Senegal, cosa rischia ora chi è omosessuale: le nuove pene fanno tremare il mondo intero

In Senegal, il parlamento ha approvato una legislazione che inasprisce drasticamente le sanzioni per le relazioni omosessuali, portando le pene detentive da un massimo di cinque anni a una forbice che va dai cinque ai dieci anni di carcere. La decisione, presa dall’Assemblea nazionale del paese africano, segna un ulteriore giro di vite in una nazione dove l’omosessualità era già criminalizzata e dove il clima sociale nei confronti della comunità LGBTQ+ si fa sempre più ostile.

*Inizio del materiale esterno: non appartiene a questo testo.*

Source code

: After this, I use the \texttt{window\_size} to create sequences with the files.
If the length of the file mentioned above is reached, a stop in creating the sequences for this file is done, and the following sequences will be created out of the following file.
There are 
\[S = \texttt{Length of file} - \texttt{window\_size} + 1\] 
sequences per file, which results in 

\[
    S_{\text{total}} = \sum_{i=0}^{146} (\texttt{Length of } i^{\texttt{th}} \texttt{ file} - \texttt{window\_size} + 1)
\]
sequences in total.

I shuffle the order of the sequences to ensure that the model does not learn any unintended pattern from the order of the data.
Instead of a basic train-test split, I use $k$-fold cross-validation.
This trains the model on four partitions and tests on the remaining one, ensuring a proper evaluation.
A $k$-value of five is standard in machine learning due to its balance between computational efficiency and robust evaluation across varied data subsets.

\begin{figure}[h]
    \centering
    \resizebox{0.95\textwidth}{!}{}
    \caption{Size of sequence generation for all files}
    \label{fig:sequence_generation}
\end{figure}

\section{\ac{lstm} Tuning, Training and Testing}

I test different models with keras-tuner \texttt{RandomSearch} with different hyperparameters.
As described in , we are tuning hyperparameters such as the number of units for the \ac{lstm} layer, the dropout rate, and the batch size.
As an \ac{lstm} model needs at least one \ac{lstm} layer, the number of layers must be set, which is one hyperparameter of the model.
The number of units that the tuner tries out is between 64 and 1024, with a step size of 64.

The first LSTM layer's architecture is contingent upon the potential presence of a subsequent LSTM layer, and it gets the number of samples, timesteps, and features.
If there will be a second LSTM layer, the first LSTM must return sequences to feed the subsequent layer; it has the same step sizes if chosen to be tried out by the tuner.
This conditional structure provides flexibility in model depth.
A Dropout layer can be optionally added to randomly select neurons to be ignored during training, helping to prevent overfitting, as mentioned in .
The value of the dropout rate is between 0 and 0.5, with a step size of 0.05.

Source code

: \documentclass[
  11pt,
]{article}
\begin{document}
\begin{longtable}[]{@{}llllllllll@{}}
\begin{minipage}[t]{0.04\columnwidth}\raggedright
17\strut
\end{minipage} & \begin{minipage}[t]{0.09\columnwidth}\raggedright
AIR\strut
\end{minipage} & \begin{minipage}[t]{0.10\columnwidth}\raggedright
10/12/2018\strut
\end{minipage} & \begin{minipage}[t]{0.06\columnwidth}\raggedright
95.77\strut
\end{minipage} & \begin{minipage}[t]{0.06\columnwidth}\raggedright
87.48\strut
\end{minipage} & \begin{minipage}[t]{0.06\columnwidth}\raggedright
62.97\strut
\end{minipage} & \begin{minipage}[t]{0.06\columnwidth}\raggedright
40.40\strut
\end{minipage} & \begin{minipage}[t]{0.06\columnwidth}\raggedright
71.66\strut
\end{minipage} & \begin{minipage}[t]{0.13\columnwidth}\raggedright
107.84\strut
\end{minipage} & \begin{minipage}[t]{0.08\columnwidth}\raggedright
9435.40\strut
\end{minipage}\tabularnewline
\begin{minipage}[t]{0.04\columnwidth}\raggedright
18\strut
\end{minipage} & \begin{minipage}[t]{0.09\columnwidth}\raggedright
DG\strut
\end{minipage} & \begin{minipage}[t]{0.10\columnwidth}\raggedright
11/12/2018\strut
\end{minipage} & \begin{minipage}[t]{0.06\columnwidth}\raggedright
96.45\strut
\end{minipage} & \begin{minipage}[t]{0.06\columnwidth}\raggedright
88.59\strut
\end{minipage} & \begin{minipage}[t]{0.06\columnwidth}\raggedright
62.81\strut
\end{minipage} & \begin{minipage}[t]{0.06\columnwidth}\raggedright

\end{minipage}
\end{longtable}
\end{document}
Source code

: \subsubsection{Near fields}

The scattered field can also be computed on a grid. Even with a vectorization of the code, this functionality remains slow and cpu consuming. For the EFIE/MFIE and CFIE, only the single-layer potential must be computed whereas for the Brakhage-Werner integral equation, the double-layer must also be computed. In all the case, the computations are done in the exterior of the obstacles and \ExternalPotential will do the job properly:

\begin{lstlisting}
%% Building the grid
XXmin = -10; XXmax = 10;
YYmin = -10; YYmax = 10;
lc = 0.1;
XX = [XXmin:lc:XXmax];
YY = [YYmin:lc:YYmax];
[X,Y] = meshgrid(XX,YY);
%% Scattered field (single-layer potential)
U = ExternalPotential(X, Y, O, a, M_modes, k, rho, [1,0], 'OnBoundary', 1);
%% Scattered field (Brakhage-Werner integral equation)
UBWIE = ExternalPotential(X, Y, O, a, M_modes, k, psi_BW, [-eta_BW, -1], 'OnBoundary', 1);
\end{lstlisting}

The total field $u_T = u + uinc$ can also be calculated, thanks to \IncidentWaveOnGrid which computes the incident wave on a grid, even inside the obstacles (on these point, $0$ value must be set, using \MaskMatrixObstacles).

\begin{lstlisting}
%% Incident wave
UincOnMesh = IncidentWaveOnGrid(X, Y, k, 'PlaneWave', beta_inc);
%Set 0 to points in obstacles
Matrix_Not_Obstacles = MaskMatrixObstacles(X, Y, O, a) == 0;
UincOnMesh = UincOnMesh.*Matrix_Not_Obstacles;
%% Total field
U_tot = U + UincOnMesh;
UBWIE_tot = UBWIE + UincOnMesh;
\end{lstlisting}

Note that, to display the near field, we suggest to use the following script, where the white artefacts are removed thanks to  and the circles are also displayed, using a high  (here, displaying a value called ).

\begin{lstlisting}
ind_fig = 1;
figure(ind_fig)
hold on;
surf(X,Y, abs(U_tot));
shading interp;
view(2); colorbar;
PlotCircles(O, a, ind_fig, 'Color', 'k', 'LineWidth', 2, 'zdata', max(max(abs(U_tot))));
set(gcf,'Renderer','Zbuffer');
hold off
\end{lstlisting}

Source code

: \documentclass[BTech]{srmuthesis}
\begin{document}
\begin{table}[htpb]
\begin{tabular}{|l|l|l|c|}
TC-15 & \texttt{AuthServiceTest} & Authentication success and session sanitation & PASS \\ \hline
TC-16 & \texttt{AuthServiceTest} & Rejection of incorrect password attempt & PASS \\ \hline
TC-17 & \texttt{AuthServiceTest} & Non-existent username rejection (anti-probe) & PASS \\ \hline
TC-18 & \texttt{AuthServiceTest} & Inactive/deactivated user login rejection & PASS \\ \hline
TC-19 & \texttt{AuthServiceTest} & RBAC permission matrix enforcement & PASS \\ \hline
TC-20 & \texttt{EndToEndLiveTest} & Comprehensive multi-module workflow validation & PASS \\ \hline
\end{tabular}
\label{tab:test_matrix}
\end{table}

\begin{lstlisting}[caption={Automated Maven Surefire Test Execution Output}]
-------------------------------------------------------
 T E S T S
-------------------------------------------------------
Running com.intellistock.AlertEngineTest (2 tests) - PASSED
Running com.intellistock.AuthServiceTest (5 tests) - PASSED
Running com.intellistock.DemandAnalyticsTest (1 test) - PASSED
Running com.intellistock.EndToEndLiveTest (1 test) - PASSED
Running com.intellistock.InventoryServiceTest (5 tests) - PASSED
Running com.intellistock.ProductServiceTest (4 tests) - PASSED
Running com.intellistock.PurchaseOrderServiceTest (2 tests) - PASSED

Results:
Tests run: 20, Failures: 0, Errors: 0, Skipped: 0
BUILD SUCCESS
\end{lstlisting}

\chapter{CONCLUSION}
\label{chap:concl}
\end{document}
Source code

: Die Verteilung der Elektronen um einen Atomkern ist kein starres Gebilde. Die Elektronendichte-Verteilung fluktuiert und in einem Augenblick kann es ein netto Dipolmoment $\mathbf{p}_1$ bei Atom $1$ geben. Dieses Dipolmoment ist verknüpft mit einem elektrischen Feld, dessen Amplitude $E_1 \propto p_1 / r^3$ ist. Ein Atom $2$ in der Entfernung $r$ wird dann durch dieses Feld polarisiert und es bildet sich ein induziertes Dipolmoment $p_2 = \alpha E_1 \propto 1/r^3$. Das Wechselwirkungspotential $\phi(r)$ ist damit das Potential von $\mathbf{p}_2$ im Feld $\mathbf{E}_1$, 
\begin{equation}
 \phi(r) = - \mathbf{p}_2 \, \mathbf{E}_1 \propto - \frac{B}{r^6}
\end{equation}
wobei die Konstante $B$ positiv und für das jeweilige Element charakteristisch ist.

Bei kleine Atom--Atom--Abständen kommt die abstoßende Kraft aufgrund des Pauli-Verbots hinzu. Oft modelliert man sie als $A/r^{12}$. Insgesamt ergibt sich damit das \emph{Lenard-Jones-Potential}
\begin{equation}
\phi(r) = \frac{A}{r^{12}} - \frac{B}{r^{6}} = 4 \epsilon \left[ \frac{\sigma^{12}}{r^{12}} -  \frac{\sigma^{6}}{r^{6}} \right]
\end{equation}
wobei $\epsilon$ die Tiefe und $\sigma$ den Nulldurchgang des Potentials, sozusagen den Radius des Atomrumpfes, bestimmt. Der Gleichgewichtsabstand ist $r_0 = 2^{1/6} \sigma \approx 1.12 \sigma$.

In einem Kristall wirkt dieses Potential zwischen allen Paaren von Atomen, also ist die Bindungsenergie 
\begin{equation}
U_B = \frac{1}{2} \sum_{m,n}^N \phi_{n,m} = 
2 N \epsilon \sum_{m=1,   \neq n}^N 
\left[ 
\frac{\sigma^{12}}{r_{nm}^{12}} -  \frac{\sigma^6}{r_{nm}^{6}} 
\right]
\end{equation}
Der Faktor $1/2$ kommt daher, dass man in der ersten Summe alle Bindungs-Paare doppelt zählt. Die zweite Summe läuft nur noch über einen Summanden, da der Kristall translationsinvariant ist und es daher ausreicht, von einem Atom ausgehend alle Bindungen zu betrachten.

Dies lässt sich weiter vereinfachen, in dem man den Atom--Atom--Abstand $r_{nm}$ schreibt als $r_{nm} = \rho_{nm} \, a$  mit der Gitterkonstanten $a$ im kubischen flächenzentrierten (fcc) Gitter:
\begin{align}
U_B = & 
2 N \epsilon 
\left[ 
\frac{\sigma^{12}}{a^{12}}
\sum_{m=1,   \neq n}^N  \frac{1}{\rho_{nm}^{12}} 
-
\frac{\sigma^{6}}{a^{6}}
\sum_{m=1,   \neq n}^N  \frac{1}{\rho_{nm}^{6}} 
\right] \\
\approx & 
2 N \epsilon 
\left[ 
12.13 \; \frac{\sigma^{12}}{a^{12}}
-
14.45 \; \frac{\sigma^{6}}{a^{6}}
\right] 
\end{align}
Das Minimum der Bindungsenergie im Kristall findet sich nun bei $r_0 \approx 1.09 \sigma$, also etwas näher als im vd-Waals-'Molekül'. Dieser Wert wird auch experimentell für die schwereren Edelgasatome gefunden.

Ecco perché il Senegal ha deciso di intensificare la repressione contro le persone LGBTQ+

L’iniziativa legislativa, fortemente voluta dal primo ministro Ousmane Sonko, ha ottenuto un sostegno quasi unanime durante la votazione parlamentare avvenuta nella serata di mercoledì. Ben 135 deputati hanno espresso voto favorevole, mentre solo tre si sono astenuti e nessuno ha votato contro. Questo risultato dimostra quanto il tema sia divisivo e quanto forte sia la pressione sociale e politica in Senegal riguardo alle questioni legate all’orientamento sessuale.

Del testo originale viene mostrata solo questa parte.